Love -- or infatuation -- explains some of it. Chandra, by several accounts, was smitten with Condit, who had long represented her parents' district in Congress. She found men her own age too immature, her parents say. In her teens she dated a Modesto police officer, Mark Steele, then in his late 20s. (But not married.)

A five-year plan

The Levys knew for months that their daughter was dating a politician. But Chandra never named him. She told them the congressman was divorced and in his "late 40s," Bob says. Condit is 53, and has been married for 34 years.

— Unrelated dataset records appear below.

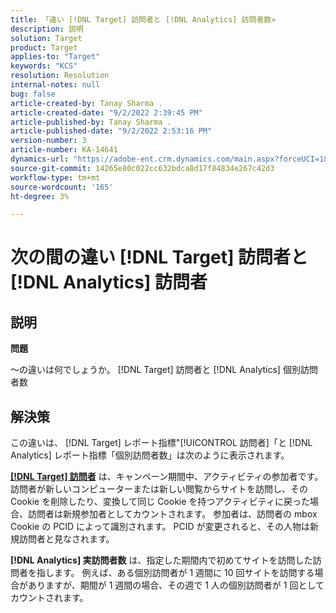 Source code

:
 ```yaml
---
title: 「違い [!DNL Target] 訪問者と [!DNL Analytics] 訪問者数»
description: 説明
solution: Target
product: Target
applies-to: "Target"
keywords: "KCS"
resolution: Resolution
internal-notes: null
bug: false
article-created-by: Tanay Sharma .
article-created-date: "9/2/2022 2:39:45 PM"
article-published-by: Tanay Sharma .
article-published-date: "9/2/2022 2:53:16 PM"
version-number: 3
article-number: KA-14641
dynamics-url: "https://adobe-ent.crm.dynamics.com/main.aspx?forceUCI=1&pagetype=entityrecord&etn=knowledgearticle&id=d7fa2510-cd2a-ed11-9db1-002248086735"
source-git-commit: 14265e80c022cc632bdca8d17f84834e267c42d3
workflow-type: tm+mt
source-wordcount: '165'
ht-degree: 3%

---
```


# 次の間の違い [!DNL Target] 訪問者と [!DNL Analytics] 訪問者

## 説明


<b>問題</b>

～の違いは何でしょうか。 [!DNL Target] 訪問者と [!DNL Analytics] 個別訪問者数


## 解決策


この違いは、 [!DNL Target] レポート指標&quot;[!UICONTROL 訪問者]「と [!DNL Analytics] レポート指標「個別訪問者数」は次のように表示されます。

<u><b>[!DNL Target] 訪問者</b></u> は、キャンペーン期間中、アクティビティの参加者です。 訪問者が新しいコンピューターまたは新しい閲覧からサイトを訪問し、その Cookie を削除したり、変換して同じ Cookie を持つアクティビティに戻った場合、訪問者は新規参加者としてカウントされます。 参加者は、訪問者の mbox Cookie の PCID によって識別されます。 PCID が変更されると、その人物は新規訪問者と見なされます。

<b>[!DNL Analytics] 実訪問者数</b> は、指定した期間内で初めてサイトを訪問した訪問者を指します。 例えば、ある個別訪問者が 1 週間に 10 回サイトを訪問する場合がありますが、期間が 1 週間の場合、その週で 1 人の個別訪問者が 1 回としてカウントされます。




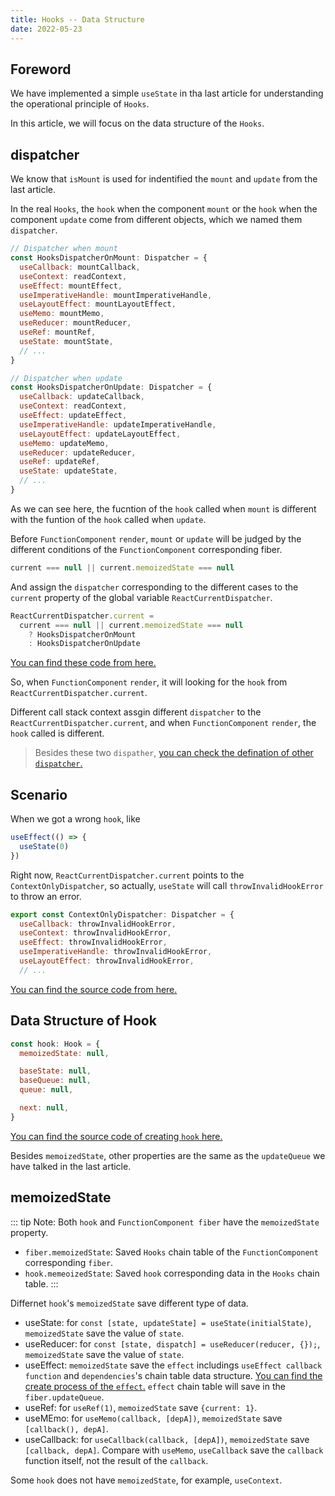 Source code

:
 ```yaml
---
title: Hooks -- Data Structure
date: 2022-05-23
---
```


## Foreword

We have implemented a simple `useState` in tha last article for understanding the operational principle of `Hooks`.

In this article, we will focus on the data structure of the `Hooks`.

## dispatcher

We know that `isMount` is used for indentified the `mount` and `update` from the last article.

In the real `Hooks`, the `hook` when the component `mount` or the `hook` when the component `update` come from different objects, which we named them `dispatcher`.

```js
// Dispatcher when mount
const HooksDispatcherOnMount: Dispatcher = {
  useCallback: mountCallback,
  useContext: readContext,
  useEffect: mountEffect,
  useImperativeHandle: mountImperativeHandle,
  useLayoutEffect: mountLayoutEffect,
  useMemo: mountMemo,
  useReducer: mountReducer,
  useRef: mountRef,
  useState: mountState,
  // ...
}

// Dispatcher when update
const HooksDispatcherOnUpdate: Dispatcher = {
  useCallback: updateCallback,
  useContext: readContext,
  useEffect: updateEffect,
  useImperativeHandle: updateImperativeHandle,
  useLayoutEffect: updateLayoutEffect,
  useMemo: updateMemo,
  useReducer: updateReducer,
  useRef: updateRef,
  useState: updateState,
  // ...
}
```

As we can see here, the fucntion of the `hook` called when `mount` is different with the funtion of the `hook` called when `update`.

Before `FunctionComponent` `render`, `mount` or `update` will be judged by the different conditions of the `FunctionComponent` corresponding fiber.

```js
current === null || current.memoizedState === null
```

And assign the `dispatcher` corresponding to the different cases to the `current` property of the global variable `ReactCurrentDispatcher`.

```js
ReactCurrentDispatcher.current =
  current === null || current.memoizedState === null
    ? HooksDispatcherOnMount
    : HooksDispatcherOnUpdate
```

[You can find these code from here.](https://github.com/acdlite/react/blob/1fb18e22ae66fdb1dc127347e169e73948778e5a/packages/react-reconciler/src/ReactFiberHooks.new.js#L409)

So, when `FunctionComponent` `render`, it will looking for the `hook` from `ReactCurrentDispatcher.current`.

Different call stack context assgin different `dispatcher` to the `ReactCurrentDispatcher.current`, and when `FunctionComponent` `render`, the `hook` called is different.

> Besides these two `dispather`, [you can check the defination of other `dispatcher`.](https://github.com/acdlite/react/blob/1fb18e22ae66fdb1dc127347e169e73948778e5a/packages/react-reconciler/src/ReactFiberHooks.new.js#L1775)

## Scenario

When we got a wrong `hook`, like

```js
useEffect(() => {
  useState(0)
})
```

Right now, `ReactCurrentDispatcher.current` points to the `ContextOnlyDispatcher`, so actually, `useState` will call `throwInvalidHookError` to throw an error.

```js
export const ContextOnlyDispatcher: Dispatcher = {
  useCallback: throwInvalidHookError,
  useContext: throwInvalidHookError,
  useEffect: throwInvalidHookError,
  useImperativeHandle: throwInvalidHookError,
  useLayoutEffect: throwInvalidHookError,
  // ...
```

[You can find the source code from here.](https://github.com/acdlite/react/blob/1fb18e22ae66fdb1dc127347e169e73948778e5a/packages/react-reconciler/src/ReactFiberHooks.new.js#L458)

## Data Structure of Hook

```js
const hook: Hook = {
  memoizedState: null,

  baseState: null,
  baseQueue: null,
  queue: null,

  next: null,
}
```

[You can find the source code of creating `hook` here.](https://github.com/acdlite/react/blob/1fb18e22ae66fdb1dc127347e169e73948778e5a/packages/react-reconciler/src/ReactFiberHooks.new.js#L546)

Besides `memoizedState`, other properties are the same as the `updateQueue` we have talked in the last article.

## memoizedState

::: tip
Note: Both `hook` and `FunctionComponent fiber` have the `memoizedState` property.

- `fiber.memoizedState`: Saved `Hooks` chain table of the `FunctionComponent` corresponding `fiber`.
- `hook.memeoizedState`: Saved `hook` corresponding data in the `Hooks` chain table.
  :::

Differnet `hook`'s `memoizedState` save different type of data.

- useState: for `const [state, updateState] = useState(initialState)`, `memoizedState` save the value of `state`.
- useReducer: for `const [state, dispatch] = useReducer(reducer, {});`, `memoizedState` save the value of `state`.
- useEffect: `memoizedState` save the `effect` includings `useEffect callback function` and `dependencies`'s chain table data structure. [You can find the create process of the `effect`.](https://github.com/acdlite/react/blob/1fb18e22ae66fdb1dc127347e169e73948778e5a/packages/react-reconciler/src/ReactFiberHooks.new.js#L1181) `effect` chain table will save in the `fiber.updateQueue`.
- useRef: for `useRef(1)`, `memoizedState` save `{current: 1}`.
- useMEmo: for `useMemo(callback, [depA])`, `memoizedState` save `[callback(), depA]`.
- useCallback: for `useCallback(callback, [depA])`, `memoizedState` save `[callback, depA]`. Compare with `useMemo`, `useCallback` save the `callback` function itself, not the result of the `callback`.

Some `hook` does not have `memoizedState`, for example, `useContext`.
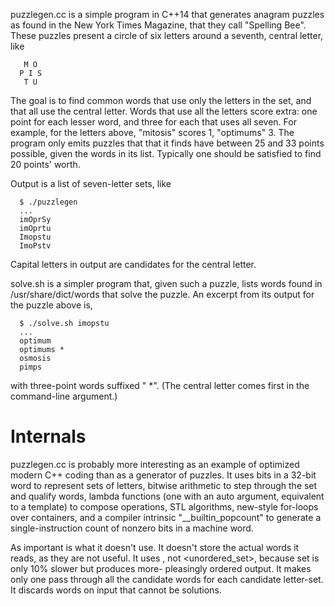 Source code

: puzzlegen.cc is a simple program in C++14 that generates anagram
puzzles as found in the New York Times Magazine, that they call
"Spelling Bee".  These puzzles present a circle of six letters
around a seventh, central letter, like
```
   M O
  P I S
   T U
```
The goal is to find common words that use only the letters in the
set, and that all use the central letter.  Words that use all the
letters score extra: one point for each lesser word, and three for
each that uses all seven.  For example, for the letters above,
"mitosis" scores 1, "optimums" 3.  The program only emits puzzles
that that it finds have between 25 and 33 points possible, given
the words in its list.  Typically one should be satisfied to find
20 points' worth.

Output is a list of seven-letter sets, like
```
  $ ./puzzlegen
  ...
  imOprSy
  imOprtu
  Imopstu
  ImoPstv
```
Capital letters in output are candidates for the central letter.

solve.sh is a simpler program that, given such a puzzle, lists
words found in /usr/share/dict/words that solve the puzzle. An
excerpt from its output for the puzzle above is,
```
  $ ./solve.sh imopstu
  ...
  optimum
  optimums *
  osmosis
  pimps
```
with three-point words suffixed " *".  (The central letter comes first
in the command-line argument.)

# Internals

puzzlegen.cc is probably more interesting as an example of optimized
modern C++ coding than as a generator of puzzles.  It uses bits in
a 32-bit word to represent sets of letters, bitwise arithmetic to
step through the set and qualify words, lambda functions (one with
an auto argument, equivalent to a template) to compose operations,
STL algorithms, new-style for-loops over containers, and a compiler
intrinsic "__builtin_popcount" to generate a single-instruction count
of nonzero bits in a machine word.

As important is what it doesn't use.  It doesn't store the actual
words it reads, as they are not useful.  It uses <set>, not
<unordered_set>, because set is only 10% slower but produces more-
pleasingly ordered output.  It makes only one pass through all the
candidate words for each candidate letter-set.  It discards words
on input that cannot be solutions.
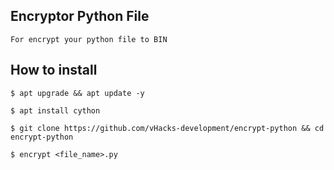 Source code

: ## Encryptor Python File

```For encrypt your python file to BIN```

## How to install
```
$ apt upgrade && apt update -y
```
```
$ apt install cython
```
```
$ git clone https://github.com/vHacks-development/encrypt-python && cd encrypt-python
```
```
$ encrypt <file_name>.py
```
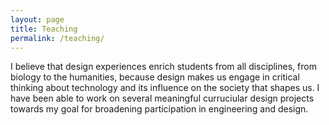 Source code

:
 ```yaml
---
layout: page
title: Teaching
permalink: /teaching/
---
```


I believe that design experiences enrich students from all disciplines, from biology to the humanities, 
because design makes us engage in critical thinking about technology and its influence on the society that shapes us. 
I have been able to work on several meaningful curruciular design projects towards my goal for broadening participation in engineering and design.

<!--## Projects
# *EE40LX*: Analog circuits MOOC for the world

# *Applied Electrical I*: Practical laboratory curriculum for heavy machinery technicians

## Experience
--> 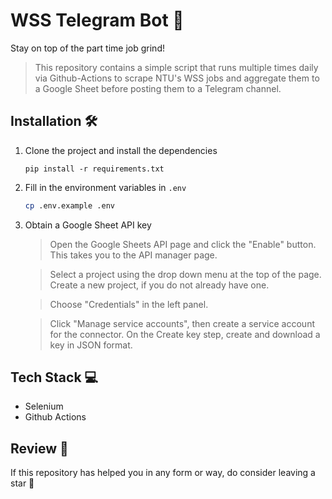 # WSS Telegram Bot 🤖

Stay on top of the part time job grind!

> This repository contains a simple script that runs multiple times daily via Github-Actions to scrape NTU's WSS jobs and aggregate them to a Google Sheet before posting them to a Telegram channel.

## Installation 🛠

1. Clone the project and install the dependencies

   ```
   pip install -r requirements.txt
   ```

2. Fill in the environment variables in `.env`

   ```bash
   cp .env.example .env
   ```

3. Obtain a Google Sheet API key

   > Open the Google Sheets API page and click the "Enable" button. This takes you to the API manager page.

   > Select a project using the drop down menu at the top of the page. Create a new project, if you do not already have one.

   > Choose "Credentials" in the left panel.

   > Click "Manage service accounts", then create a service account for the connector. On the Create key step, create and download a key in JSON format.

## Tech Stack 💻

- Selenium
- Github Actions

## Review 📜

If this repository has helped you in any form or way, do consider leaving a star 🌟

"First she said it was a Southern Democrat," Susan recalls. They pressed for details. "She kept telling me she had to keep it secret, that in five years she could make it public, that I would understand." (Her confidants say Chandra told them about a five-year plan that involved marrying Condit and starting a family with him.)

In late April, about a week before Chandra disappeared, her mother called her and asked if the congressman she was dating was Gary Condit.

"How did you know?" Chandra replied, according to Susan.

Mother's intuition, she said.

"She told me that she couldn't say his name," Susan says, "that I would eventually understand."

'Hiding is just not right'

"G--d-----, how the hell did she think she was going to get away with all this and be okay?" Susan rages one day in July. "She could be such a pain in the ass," Bob says at another unguarded moment, referring to his daughter's stubbornness.

Throughout the summer, the Levys vent their anger. At themselves. At Chandra and her secrecy. At the best target they have, the man whose name they speak with contempt and disgust. Gary Condit.

It doesn't matter what he says -- that he had nothing to do with Chandra's disappearance, that he's done "more than anyone in Washington, D.C.," to help the authorities find her, that he's always tried to be a source of comfort to the Levy family. ("My heart aches for them," Condit told People magazine last week.)

The congressman preys on women, Chandra's parents say. He obstructed the investigation, they say. He's a shameless liar, they say.

In private, they watched a tape of Connie Chung's Thursday night interview with Condit. "Last night was very bad for them," Billy Martin, the Levys' lawyer, said Friday on the Today show. "He continued hiding during his interview."

Susan was outraged to hear Condit deny that he lied to her when she asked, in May, if he was having an affair with Chandra. "There is no doubt in her mind . . . that the congressman is again being dishonest and untruthful," Martin said.

Condit repeatedly told Chung he was honoring "a specific request by the Levy family" not to disclose details about his relationship with Chandra. The Levys say they have pushed for full disclosure by Condit from the beginning.

"All this hiding is just not right," an exasperated Susan Levy told a Washington Post reporter in her home on June 13. "I think he should come out and share what he does know. We would appreciate his help."

Waiting, on edge

For months, Bob Levy was unable to discuss Chandra without weeping uncontrollably. He took tranquilizers, but wouldn't wear a microphone on talk shows, fearing he would break down. He equated his emotional state to torture, a long-term hell, an unending slow-motion car crash.

By mid August, he's more stable. He can view the case in more dispassionate metaphorical terms. It's like cancer, the doctor says. You have to try treating it however you can. "But it's not gotten better," he sighs. "Not responding."

On his lunch break, he visits the mini-mall offices of the Carole Sund/Carrington Memorial Reward Foundation, created after three sightseers were killed in Yosemite National Park in 1999. Susan Levy volunteers here, helping to track cases of missing persons. Wall charts show who has been lost or found -- dead or alive.

"And there's my daughter there," Susan says, pointing to a display of "missing" mug shots.

"It is scary. It's like a coin standing on its edge. You don't know which way it's going to go. It could go either way."